Невидимые знаки - Пэппер Винтерс
Шрифт:
Интервал:
Закладка:
Хлопнув в ладоши, я улыбнулся Пиппе.
— Не могла бы именинница последовать за мной? Думаю, снаружи ее ждет сюрприз.
Мгновенно загорелое, худое лицо Пиппы засветилось, как чертова сигнальная ракета (если бы только у нас была такая).
Она вырвалась из объятий Эстель и бросилась ко мне.
— Правда? Какой?
— Тебе придется подождать и посмотреть, нетерпеливая Пиппи. — Я обхватил ее руками, поднял на руки и понес на улицу.
— Что это? Где? — Она подпрыгивала в моих руках.
Лишний вес и нескоординированное равновесие причиняли боль моим едва зажившим костям. Моя голень была единственной частью, которая чувствовала себя почти обычно. На кости была шишка, но она была крепкой. Моя стопа все еще была покрыта синяками, но, по крайней мере, пястные кости зажили достаточно, чтобы я смог шевелить пальцами ног (не обращая внимания на боль, конечно).
А вот с лодыжкой пришлось повозиться.
Она срослась, но неправильно. Она не была идеально прямой, и сустав, где нога переходит в стопу, был не в норме. Я не сказал Эстель, как это больно, когда что-то сломано — не только временно, но и навсегда.
Я мог ходить, но не бегать. Я мог двигаться, но не летать.
Я был испорченным товаром.
Но, несмотря на боль при каждой нагрузке, я бы ни за какие бриллианты в мире не опустил Пиппу.

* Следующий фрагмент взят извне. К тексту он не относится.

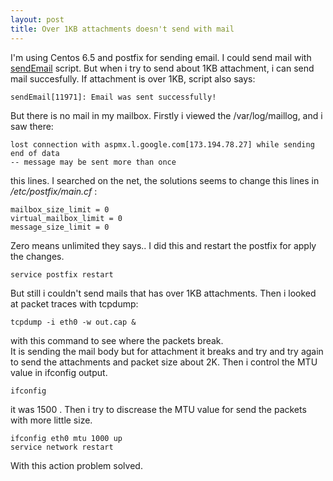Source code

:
 ```yaml
---
layout: post
title: Over 1KB attachments doesn't send with mail
---
```


I'm using Centos 6.5 and postfix for sending email. I could send mail with 
[sendEmail](http://caspian.dotconf.net/menu/Software/SendEmail/) script. 
But when i try to send about 1KB attachment, i can send mail succesfully. 
If attachment is over 1KB, script also says:  

    sendEmail[11971]: Email was sent successfully!

But there is no mail in my mailbox.
Firstly i viewed the /var/log/maillog, and i saw there:  

    lost connection with aspmx.l.google.com[173.194.78.27] while sending end of data 
    -- message may be sent more than once 

this lines.
I searched on the net, the solutions seems to change this lines in */etc/postfix/main.cf* :  

    mailbox_size_limit = 0
    virtual_mailbox_limit = 0
    message_size_limit = 0
    
Zero means unlimited they says.. I did this and restart the postfix for apply the changes.  

    service postfix restart 
    
But still i couldn't send mails that has over 1KB attachments. Then i looked at packet traces with tcpdump:  

    tcpdump -i eth0 -w out.cap &  

with this command to see where the packets break.  
It is sending the mail body but for attachment it breaks and try and try again to send the attachments and packet size about 2K.
Then i control the MTU value in ifconfig output.  

    ifconfig  

it was 1500 . Then i try to discrease the MTU value for send the packets with more little size.  

    ifconfig eth0 mtu 1000 up   
    service network restart  

With this action problem solved.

Прищурившись от яркого солнечного света, когда я вышел на пляж, я сказал:
— Во-первых, давайте начнем эту вечеринку с шумихи. Что скажешь?
В ответ она шлепнула влажный поцелуй по моей шершавой щеке.
— Я говорю «да»!
На мгновение я не мог пошевелиться. Ее маленькие губы лишили меня всех двигательных функций.
Позади меня раздались шаги: Эстель и Коннор присоединились к нам в жаркое утро.
Эстель была в своем черном бикини (что грозило сделать меня твердым, вспоминая ту ночь, когда я снял его с нее), а Коннор выбрал шорты с бейсболкой. У всех нас были ярко выраженные тазобедренные кости, угловатые ребра и повышенная худоба, вызванная отсутствием жировых запасов.
Но для меня... они были просто прекрасны.
Положив Пиппу на землю, я повернулся к самому большому костру, который когда-либо разводил. Я еще не зажег его, но он был сложен и готов, символизируя начало нового года ее жизни.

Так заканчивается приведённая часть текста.